К концу его выступления мне стало не по себе. И не потому, что я боялся потерять работу — с этой мыслью я уже свыкся. Но я слишком хорошо представлял себе, какой будет реакция в Америке, если у нас программу запретят. Не говоря о том, как я буду выглядеть в глазах Фила Донахью — ведь я обещал ему, что программа выйдет.
Тут заговорил Оганов — и я не поверил своим ушам. Он сказал буквально следующее:
— Вы знаете, то, что мы сейчас посмотрели, — это и есть настоящее телевидение. По-моему, это замечательная программа, это новый шаг на нашем телевидении…
Наконец решил высказаться и Аксенов.
— Позвольте мне, — начал он, чуть окая, — поздравить вас всех с замечательной программой. Вы заслуживаете всяческих похвал. Это не только хорошая работа, но это, Александр Петрович, настоящий подарок XXVII съезду нашей партии, который, как вы знаете, открывается послезавтра. Советское телевидение вправе гордиться вашей работой, и вы заслуживаете самой высокой оценки. Ну, а вам, — он обратился к Евстафьеву и Орлову, — следовало бы выпить рюмочку коньяку перед таким просмотром — для храбрости, что ли…

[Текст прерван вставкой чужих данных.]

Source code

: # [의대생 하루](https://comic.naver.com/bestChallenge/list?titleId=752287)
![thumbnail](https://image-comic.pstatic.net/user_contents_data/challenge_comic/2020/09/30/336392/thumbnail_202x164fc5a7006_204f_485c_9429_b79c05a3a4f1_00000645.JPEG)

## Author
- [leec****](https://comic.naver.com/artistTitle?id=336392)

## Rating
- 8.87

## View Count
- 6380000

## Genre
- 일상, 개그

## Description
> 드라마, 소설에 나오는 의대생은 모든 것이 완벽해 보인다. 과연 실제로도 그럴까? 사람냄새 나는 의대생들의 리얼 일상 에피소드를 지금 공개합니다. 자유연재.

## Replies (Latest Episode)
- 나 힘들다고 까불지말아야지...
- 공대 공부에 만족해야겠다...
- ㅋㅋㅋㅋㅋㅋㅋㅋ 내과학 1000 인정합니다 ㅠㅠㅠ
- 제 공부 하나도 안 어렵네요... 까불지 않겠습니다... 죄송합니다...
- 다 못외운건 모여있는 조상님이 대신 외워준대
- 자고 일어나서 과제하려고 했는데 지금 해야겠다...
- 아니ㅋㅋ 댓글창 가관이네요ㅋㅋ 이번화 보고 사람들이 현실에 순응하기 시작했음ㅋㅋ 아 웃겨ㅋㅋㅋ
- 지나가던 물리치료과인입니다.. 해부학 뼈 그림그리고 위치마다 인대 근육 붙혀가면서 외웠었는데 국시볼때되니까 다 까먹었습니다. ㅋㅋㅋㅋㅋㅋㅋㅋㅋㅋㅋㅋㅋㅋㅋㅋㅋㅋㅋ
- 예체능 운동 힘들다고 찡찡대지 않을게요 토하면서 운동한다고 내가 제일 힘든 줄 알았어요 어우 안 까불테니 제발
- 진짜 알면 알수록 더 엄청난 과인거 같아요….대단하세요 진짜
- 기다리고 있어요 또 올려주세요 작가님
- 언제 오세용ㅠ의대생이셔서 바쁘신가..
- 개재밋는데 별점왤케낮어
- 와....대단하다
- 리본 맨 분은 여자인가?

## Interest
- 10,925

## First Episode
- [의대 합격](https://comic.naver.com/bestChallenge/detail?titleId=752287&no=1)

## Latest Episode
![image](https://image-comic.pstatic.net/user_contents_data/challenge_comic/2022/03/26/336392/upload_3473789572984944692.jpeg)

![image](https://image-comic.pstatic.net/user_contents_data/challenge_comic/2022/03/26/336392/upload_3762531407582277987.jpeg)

Это было одно из тех сказочных мгновений, о которых мы все мечтаем, прекрасно осознавая невозможность их воплощения. В ту минуту я понял, как это — оказаться на седьмом небе. Это был триумф, нечто, не сравнимое ни с чем. Я хотел пройтись колесом по кабинету, пробежаться по потолку, двум заместителям показать неприличные жесты, завопить, словно индеец на тропе войны. Вместо этого я пожал всем руки, выплыл из кабинета, весьма сдержанно дошел до комнаты, где мы собирались с Корчагиным и Скворцовым — и пустился в какой-то сумасшедший пляс. Словом, в тот вечер мы страшно напились.